> [INSTRUCTIONS TO FOLLOW]:
Below this sentence is a listing; return exactly its lines from the one with "Right multiplication of" to the one with "actual order-three action.", both kept, and nothing more.

> [LISTED ENTRIES]:
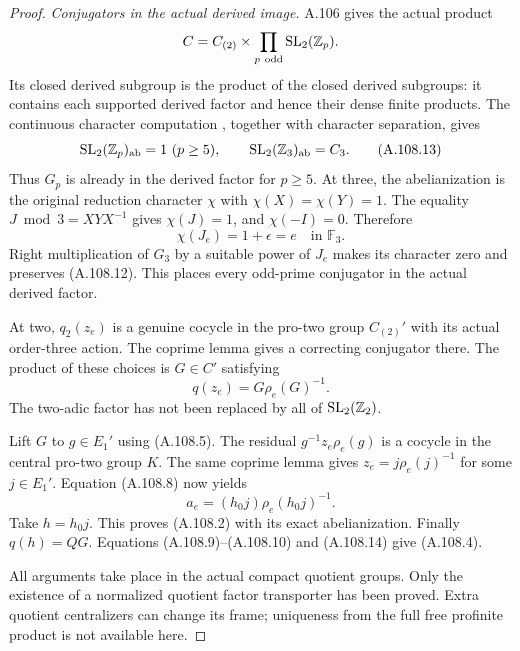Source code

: \begin{proof}
\emph{Conjugators in the actual derived image.}
A.106 gives the actual product
\[
 C=C_{(2)}\times\prod_{p\ {\rm odd}}{\rm SL}_2(\mathbb Z_p).
\]
Its closed derived subgroup is the product of the closed derived
subgroups: it contains each supported derived factor and hence
their dense finite products.
The continuous character computation
\cite[Proposition~5.7(a), printed p.~41]{A_Beyl1986}, together
with character separation, gives
\[
 {\rm SL}_2(\mathbb Z_p)_{\rm ab}=1\ (p\ge5),\qquad
 {\rm SL}_2(\mathbb Z_3)_{\rm ab}=C_3.
 \tag{A.108.13}
\]
Thus \(G_p\) is already in the derived factor for \(p\ge5\).
At three, the abelianization is the original reduction character
\(\chi\) with \(\chi(X)=\chi(Y)=1\). The equality
\(J\bmod3=XYX^{-1}\) gives \(\chi(J)=1\), and \(\chi(-I)=0\).
Therefore
\[
 \chi(J_e)=1+\epsilon=e\quad\text{in }\mathbb F_3.
\]
Right multiplication of \(G_3\) by a suitable power of \(J_e\)
makes its character zero and preserves (A.108.12).
This places every odd-prime conjugator in the actual derived factor.

At two, \(q_2(z_e)\) is a genuine cocycle in the pro-two group
\(C_{(2)}'\) with its actual order-three action.
The coprime lemma gives a correcting conjugator there.
The product of these choices is \(G\in C'\) satisfying
\[
 q(z_e)=G\rho_e(G)^{-1}.
 \tag{A.108.14}
\]
The two-adic factor has not been replaced by all of
\({\rm SL}_2(\mathbb Z_2)\).

Lift \(G\) to \(g\in E_1'\) using (A.108.5). The residual
\(g^{-1}z_e\rho_e(g)\) is a cocycle in the central pro-two group \(K\).
The same coprime lemma gives
\(z_e=j\rho_e(j)^{-1}\) for some \(j\in E_1'\).
Equation (A.108.8) now yields
\[
 a_e=(h_0j)\rho_e(h_0j)^{-1}.
\]
Take \(h=h_0j\). This proves (A.108.2) with its exact abelianization.
Finally \(q(h)=QG\). Equations (A.108.9)--(A.108.10) and
(A.108.14) give (A.108.4).

All arguments take place in the actual compact quotient groups.
Only the existence of a normalized quotient factor transporter
has been proved. Extra quotient centralizers can change its frame;
uniqueness from the full free profinite product is not available here.
\end{proof}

> [RESULT FOR THIS EXERCISE]:
Right multiplication of \(G_3\) by a suitable power of \(J_e\)
makes its character zero and preserves (A.108.12).
This places every odd-prime conjugator in the actual derived factor.

At two, \(q_2(z_e)\) is a genuine cocycle in the pro-two group
\(C_{(2)}'\) with its actual order-three action.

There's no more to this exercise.